The concept of a Let’s Play is fairly simple: someone records themselves playing a game from start to finish. Some do it in silence. Others do it with commentary to help with tricks and hints. The large majority of Let’s Players, however, use their play-through to provide humorous commentary about the game or its mechanics.

My fascination with Let’s Plays took off with the Super Best Friends. The quartet of Matt, Pat, Woolie, and Liam captured my attention instantly: they were four average guys who provided hilarious commentary with in-depth insights into the care and detail that go into making good games. From their videos I moved on to their podcast, where the four discussed weekly video game news, shared anecdotes, and participated in heated debates. In fact, the first podcast of theirs I listened to featured an intense debate about censorship and violence in video games. Thanks in part to the Best Friends and their weekly news, my video game literacy has elevated from comprehension to critical analysis: issues like ethics in video games, corruption in the industry, and even some of the behind-the-scenes of making games are now something I pay attention to. I find myself analyzing new releases and upcoming titles, and being a more reserved judge with how I chose to spend my money.

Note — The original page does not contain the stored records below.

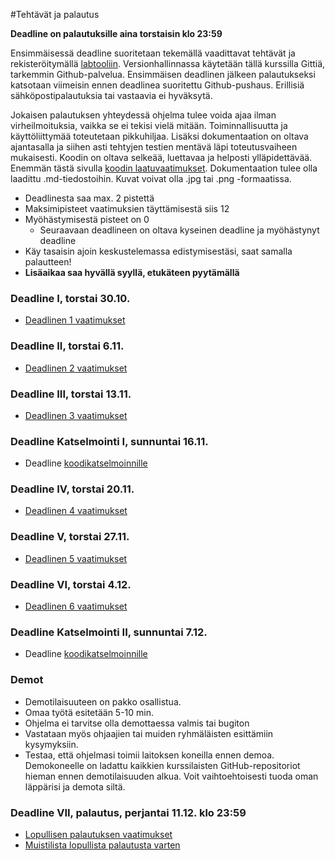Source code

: ﻿#Tehtävät ja palautus

**Deadline on palautuksille aina torstaisin klo 23:59**

Ensimmäisessä deadline suoritetaan tekemällä vaadittavat tehtävät ja rekisteröitymällä [labtooliin](http://tktl-labtool.herokuapp.com/register). Versionhallinnassa käytetään tällä kurssilla Gittiä, tarkemmin Github-palvelua. Ensimmäisen deadlinen jälkeen palautukseksi katsotaan viimeisin ennen deadlinea suoritettu Github-pushaus. Erillisiä sähköpostipalautuksia tai vastaavia ei hyväksytä.

Jokaisen palautuksen yhteydessä ohjelma tulee voida ajaa ilman virheilmoituksia, vaikka se ei tekisi vielä mitään. Toiminnallisuutta ja käyttöliittymää toteutetaan pikkuhiljaa. Lisäksi dokumentaation  on oltava ajantasalla ja siihen asti tehtyjen testien mentävä läpi toteutusvaiheen mukaisesti. Koodin on oltava selkeää, luettavaa ja helposti ylläpidettävää. Enemmän tästä sivulla [koodin laatuvaatimukset](Koodin-laatuvaatimukset.md). Dokumentaation tulee olla laadittu .md-tiedostoihin. Kuvat voivat olla .jpg tai .png -formaatissa.

* Deadlinesta saa max. 2 pistettä
* Maksimipisteet vaatimuksien täyttämisestä siis 12
* Myöhästymisestä pisteet on 0
  * Seuraavaan deadlineen on oltava kyseinen deadline ja myöhästynyt deadline
* Käy tasaisin ajoin keskustelemassa edistymisestäsi, saat samalla palautteen!
* **Lisäaikaa saa hyvällä syyllä, etukäteen pyytämällä**

### Deadline I, torstai 30.10.
* [Deadlinen 1 vaatimukset](Deadline-1.md)

### Deadline II, torstai 6.11.
* [Deadlinen 2 vaatimukset](Deadline-2.md)

### Deadline III, torstai 13.11.
* [Deadlinen 3 vaatimukset](Deadline-3.md)

### Deadline Katselmointi I, sunnuntai 16.11.
* Deadline [koodikatselmoinnille](Koodikatselmointi.md)

### Deadline IV, torstai 20.11.
* [Deadlinen 4 vaatimukset](Deadline-4.md)

### Deadline V, torstai 27.11.
* [Deadlinen 5 vaatimukset](Deadline-5.md)

### Deadline VI, torstai 4.12.
* [Deadlinen 6 vaatimukset](Deadline-6.md)

### Deadline Katselmointi II, sunnuntai 7.12.
* Deadline [koodikatselmoinnille](Koodikatselmointi.md)

### Demot

* Demotilaisuuteen on pakko osallistua.
* Omaa työtä esitetään 5-10 min. 
* Ohjelma ei tarvitse olla demottaessa valmis tai bugiton
* Vastataan myös ohjaajien tai muiden ryhmäläisten esittämiin kysymyksiin.
* Testaa, että ohjelmasi toimii laitoksen koneilla ennen demoa. Demokoneelle on ladattu kaikkien kurssilaisten GitHub-repositoriot hieman ennen demotilaisuuden alkua. Voit vaihtoehtoisesti tuoda oman läppärisi ja demota siltä.

### Deadline VII, palautus, perjantai 11.12. klo 23:59

* [Lopullisen palautuksen vaatimukset](Deadline-7-lopullinen-palautus.md)
* [Muistilista lopullista palautusta varten](Muistilista.md)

Admittedly, the idea of ‘video game literacy’ doesn’t seem very impressive at first glance. Video games, after all, have a tendency to be stereotyped as mindless action and violence. But a surprising amount can be gained from playing video games. For one thing, persistence and patience pays. You may die the first hundred times you fight a boss, but that one hundred and one might be the time you get the upper hand. Attention to detail is another, since many games are loaded up with items and information that might not become useful until much later on. A third detail is accepting responsibility for your actions, something that comes up a lot in role-playing and text-adventure games, where a player’s choices have irreversible consequences on what happens in the game. Video games also teach the values of both independence and cooperation. Some games can only be completed by yourself, and so you must do the research on the game alone. Others you complete only through cooperative efforts, working as a team to accomplish a goal. Learning to work with different personality types and different strategies is a vital part of cooperative games.

 Patience, diligence, responsibility, cooperation. These lessons will help me in the classroom: there will be days when I will want to lose my temper, so I must remember patience. There will be days when I feel like I’m not making any headway with the content, so I have to be persistent. There will be days when I have to take responsibility as the teacher in the classroom, and I will have to work with my peers to accomplish a goal. It takes both time and dedication to be a gamer and to be a teacher, and becoming a professional at either takes even more time and patience. There is no miracle shortcut for becoming a teacher or a gamer. As some of my fellow gamers might say, you just have to “get good”.